Density functional theory (DFT) was used to investigate the nickel- or nickel(0)/zinc- catalyzed decarbonylative addition of phthalic anhydrides to alkynes. All intermediates and transition states were optimized completely at the B3LYP/6-31+G(d,p) level. Calculated results indicated that the decarbonylative addition of phthalic anhydrides to alkynes was exergonic, and the total free energy released was −87.6 kJ mol−1. In the five-coordinated complexes M4a and M4b, the insertion reaction of alkynes into the Ni-C bond occurred prior to that into the Ni-O bond. The nickel(0)/zinc-catalyzed decarbonylative addition was much more dominant than the nickel-catalyzed one in whole catalytic decarbonylative addition. The reaction channel CAM1'T1'M2'T2'M3a'M4a'T3a1'M5a1'T4a1'M6a'P was the most favorable among all reaction pathways of the nickel- or nickel(0)/zinc- catalyzed decarbonylative addition of phthalic anhydrides to alkynes. And the alkyne insertion reaction was the rate-determining step for this channel.
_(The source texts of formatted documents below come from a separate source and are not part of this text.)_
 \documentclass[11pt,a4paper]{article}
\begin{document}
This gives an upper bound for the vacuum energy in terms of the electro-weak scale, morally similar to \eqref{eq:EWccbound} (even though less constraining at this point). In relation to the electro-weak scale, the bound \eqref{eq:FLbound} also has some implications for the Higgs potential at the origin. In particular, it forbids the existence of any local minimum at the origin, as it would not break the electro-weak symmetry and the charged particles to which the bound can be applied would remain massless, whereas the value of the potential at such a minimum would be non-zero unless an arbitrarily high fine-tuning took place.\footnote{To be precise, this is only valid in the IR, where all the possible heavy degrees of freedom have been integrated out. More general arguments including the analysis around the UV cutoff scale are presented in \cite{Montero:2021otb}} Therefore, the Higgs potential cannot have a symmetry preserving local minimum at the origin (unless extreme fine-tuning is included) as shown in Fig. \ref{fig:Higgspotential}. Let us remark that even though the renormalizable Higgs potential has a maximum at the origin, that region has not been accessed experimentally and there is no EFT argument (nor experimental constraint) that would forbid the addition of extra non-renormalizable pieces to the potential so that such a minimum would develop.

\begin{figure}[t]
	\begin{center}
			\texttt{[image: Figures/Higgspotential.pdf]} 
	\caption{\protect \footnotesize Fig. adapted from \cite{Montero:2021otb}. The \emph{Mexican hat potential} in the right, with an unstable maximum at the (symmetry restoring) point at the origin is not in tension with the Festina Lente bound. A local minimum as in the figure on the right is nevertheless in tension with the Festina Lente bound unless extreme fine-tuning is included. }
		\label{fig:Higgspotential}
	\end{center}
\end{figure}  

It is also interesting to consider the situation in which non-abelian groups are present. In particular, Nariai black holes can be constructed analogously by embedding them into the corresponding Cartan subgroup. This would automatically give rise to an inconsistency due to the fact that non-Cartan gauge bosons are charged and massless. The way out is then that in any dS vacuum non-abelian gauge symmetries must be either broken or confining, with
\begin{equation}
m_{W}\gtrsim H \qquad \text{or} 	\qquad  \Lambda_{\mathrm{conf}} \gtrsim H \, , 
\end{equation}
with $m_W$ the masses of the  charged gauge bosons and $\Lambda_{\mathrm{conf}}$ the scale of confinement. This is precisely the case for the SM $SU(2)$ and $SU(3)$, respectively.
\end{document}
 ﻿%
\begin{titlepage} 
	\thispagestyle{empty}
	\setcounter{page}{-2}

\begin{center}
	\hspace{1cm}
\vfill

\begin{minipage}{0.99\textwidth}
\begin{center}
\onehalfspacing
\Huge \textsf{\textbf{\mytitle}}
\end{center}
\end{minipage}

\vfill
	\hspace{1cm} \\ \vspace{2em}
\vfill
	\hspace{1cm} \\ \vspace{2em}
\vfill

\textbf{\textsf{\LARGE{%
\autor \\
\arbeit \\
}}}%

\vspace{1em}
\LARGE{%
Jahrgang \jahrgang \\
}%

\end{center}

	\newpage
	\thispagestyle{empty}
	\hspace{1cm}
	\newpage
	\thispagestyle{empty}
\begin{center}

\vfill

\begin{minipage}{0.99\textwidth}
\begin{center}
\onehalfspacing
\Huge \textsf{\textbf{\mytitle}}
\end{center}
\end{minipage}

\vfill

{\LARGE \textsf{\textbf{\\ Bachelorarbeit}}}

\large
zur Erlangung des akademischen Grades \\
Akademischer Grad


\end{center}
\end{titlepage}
The additive ZnCl2 had a significant effect, and it might change greatly the electron and geometry structures of those intermediates and transition states. On the whole, the solvent effect decreased the free energy barriers.

DFT study suggests that NiL4/ZnCl2 (L=PMe3) has higher catalysis than NiL4 in the synthesis of isocoumarin from phthalic anhydrides and alkynes.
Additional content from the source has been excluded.